§ EXERCISE INSTRUCTIONS
Can you quote the lines below exactly, starting at the line with "The training configs" and going through the last one?

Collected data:
..............................
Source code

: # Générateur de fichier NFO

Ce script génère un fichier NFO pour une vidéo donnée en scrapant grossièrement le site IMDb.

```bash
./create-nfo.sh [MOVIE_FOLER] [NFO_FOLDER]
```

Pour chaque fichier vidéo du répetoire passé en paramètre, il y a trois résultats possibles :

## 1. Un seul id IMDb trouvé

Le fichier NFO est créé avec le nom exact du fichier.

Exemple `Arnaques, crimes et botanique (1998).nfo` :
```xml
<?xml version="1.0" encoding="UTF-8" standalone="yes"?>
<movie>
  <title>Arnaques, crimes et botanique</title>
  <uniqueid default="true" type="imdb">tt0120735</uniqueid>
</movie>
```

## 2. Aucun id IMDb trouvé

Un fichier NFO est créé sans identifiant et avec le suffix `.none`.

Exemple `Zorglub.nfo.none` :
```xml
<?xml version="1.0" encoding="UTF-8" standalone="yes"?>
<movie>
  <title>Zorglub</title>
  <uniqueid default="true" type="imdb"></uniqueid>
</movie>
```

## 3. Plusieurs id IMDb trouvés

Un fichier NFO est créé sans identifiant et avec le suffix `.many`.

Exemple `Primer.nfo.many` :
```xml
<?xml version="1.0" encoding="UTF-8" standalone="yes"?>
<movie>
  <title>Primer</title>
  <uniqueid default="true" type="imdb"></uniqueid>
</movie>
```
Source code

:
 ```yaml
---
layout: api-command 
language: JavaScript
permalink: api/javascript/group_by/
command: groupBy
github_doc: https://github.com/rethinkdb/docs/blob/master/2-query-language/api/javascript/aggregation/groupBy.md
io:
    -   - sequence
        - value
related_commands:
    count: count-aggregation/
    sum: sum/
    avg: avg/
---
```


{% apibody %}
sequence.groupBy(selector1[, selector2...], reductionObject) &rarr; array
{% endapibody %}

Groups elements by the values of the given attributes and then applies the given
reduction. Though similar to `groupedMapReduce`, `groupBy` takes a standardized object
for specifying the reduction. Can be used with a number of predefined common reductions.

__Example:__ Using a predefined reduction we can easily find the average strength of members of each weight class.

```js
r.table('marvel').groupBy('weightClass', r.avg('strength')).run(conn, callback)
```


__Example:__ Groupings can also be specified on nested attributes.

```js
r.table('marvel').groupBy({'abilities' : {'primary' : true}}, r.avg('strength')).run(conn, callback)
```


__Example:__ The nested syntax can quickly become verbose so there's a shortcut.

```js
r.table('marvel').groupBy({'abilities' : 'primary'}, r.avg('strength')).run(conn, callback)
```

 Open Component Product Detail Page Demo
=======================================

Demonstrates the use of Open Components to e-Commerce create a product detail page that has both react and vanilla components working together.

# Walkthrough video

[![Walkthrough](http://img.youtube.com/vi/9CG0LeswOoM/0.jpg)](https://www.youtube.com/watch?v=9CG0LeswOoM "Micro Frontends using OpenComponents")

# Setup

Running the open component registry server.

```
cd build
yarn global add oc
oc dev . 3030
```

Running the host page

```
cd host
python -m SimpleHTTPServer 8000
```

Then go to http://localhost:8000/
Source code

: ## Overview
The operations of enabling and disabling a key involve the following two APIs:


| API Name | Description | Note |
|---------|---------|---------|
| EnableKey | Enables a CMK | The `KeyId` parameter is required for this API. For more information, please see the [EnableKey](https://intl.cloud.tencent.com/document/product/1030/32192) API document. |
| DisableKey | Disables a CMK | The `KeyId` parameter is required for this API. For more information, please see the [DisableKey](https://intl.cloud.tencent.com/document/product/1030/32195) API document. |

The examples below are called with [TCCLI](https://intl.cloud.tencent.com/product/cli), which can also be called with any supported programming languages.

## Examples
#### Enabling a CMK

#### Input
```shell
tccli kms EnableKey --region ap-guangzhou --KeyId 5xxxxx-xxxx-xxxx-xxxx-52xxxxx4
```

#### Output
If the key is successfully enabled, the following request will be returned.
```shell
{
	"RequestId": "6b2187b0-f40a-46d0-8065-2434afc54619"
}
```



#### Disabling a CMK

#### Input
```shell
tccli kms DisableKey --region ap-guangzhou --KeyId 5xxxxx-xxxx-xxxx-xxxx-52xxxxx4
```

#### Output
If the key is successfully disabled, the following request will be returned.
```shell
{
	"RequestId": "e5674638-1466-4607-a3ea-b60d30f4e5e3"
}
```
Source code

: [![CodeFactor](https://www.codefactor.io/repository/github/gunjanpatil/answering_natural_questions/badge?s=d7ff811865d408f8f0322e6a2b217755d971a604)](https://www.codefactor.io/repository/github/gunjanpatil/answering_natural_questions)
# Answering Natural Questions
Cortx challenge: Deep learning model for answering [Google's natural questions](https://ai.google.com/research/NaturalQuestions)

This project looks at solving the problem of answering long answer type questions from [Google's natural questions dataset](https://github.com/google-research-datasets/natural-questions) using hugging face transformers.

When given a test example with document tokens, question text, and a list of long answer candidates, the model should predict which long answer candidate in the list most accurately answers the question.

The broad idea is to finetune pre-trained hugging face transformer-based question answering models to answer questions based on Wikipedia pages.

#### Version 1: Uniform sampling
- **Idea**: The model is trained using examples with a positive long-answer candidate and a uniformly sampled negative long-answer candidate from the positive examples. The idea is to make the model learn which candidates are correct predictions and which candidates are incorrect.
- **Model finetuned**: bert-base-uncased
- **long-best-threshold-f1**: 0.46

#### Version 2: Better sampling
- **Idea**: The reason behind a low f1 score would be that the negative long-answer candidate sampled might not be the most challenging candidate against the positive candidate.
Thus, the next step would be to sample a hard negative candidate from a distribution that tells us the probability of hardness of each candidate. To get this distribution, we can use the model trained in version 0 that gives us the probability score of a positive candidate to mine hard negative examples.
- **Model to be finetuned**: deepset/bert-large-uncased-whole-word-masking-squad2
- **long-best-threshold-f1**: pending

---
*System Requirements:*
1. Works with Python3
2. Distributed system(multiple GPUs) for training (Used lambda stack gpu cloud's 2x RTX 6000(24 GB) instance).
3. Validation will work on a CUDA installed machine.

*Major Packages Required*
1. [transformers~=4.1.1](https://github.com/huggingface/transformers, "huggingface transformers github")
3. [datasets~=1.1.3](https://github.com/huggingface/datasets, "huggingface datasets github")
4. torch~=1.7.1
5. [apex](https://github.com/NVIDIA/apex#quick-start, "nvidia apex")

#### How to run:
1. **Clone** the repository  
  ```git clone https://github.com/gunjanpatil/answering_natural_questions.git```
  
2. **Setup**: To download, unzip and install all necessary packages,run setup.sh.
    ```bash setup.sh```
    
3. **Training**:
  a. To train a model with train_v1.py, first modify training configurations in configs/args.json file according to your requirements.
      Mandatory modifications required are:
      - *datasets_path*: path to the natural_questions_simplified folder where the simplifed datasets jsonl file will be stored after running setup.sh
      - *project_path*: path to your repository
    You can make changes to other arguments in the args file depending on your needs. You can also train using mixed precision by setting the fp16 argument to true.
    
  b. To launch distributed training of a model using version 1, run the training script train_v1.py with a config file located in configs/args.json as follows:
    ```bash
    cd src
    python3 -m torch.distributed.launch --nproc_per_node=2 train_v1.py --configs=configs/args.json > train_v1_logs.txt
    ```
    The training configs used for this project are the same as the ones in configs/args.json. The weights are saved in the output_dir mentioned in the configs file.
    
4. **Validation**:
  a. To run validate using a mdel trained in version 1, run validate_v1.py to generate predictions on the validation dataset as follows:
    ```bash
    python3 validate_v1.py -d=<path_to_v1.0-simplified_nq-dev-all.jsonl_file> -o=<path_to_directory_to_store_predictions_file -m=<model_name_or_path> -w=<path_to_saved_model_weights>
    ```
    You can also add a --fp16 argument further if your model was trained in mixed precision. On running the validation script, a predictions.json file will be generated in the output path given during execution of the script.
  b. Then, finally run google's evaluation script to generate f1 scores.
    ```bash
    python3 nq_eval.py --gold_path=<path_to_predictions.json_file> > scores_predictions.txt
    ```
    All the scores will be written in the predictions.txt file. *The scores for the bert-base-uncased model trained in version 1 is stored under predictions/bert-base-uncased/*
..............................
§ EXERCISE RESPONSE
    The training configs used for this project are the same as the ones in configs/args.json. The weights are saved in the output_dir mentioned in the configs file.
    
4. **Validation**:
  a. To run validate using a mdel trained in version 1, run validate_v1.py to generate predictions on the validation dataset as follows:
    ```bash
    python3 validate_v1.py -d=<path_to_v1.0-simplified_nq-dev-all.jsonl_file> -o=<path_to_directory_to_store_predictions_file -m=<model_name_or_path> -w=<path_to_saved_model_weights>
    ```
    You can also add a --fp16 argument further if your model was trained in mixed precision. On running the validation script, a predictions.json file will be generated in the output path given during execution of the script.
  b. Then, finally run google's evaluation script to generate f1 scores.
    ```bash
    python3 nq_eval.py --gold_path=<path_to_predictions.json_file> > scores_predictions.txt
    ```
    All the scores will be written in the predictions.txt file. *The scores for the bert-base-uncased model trained in version 1 is stored under predictions/bert-base-uncased/*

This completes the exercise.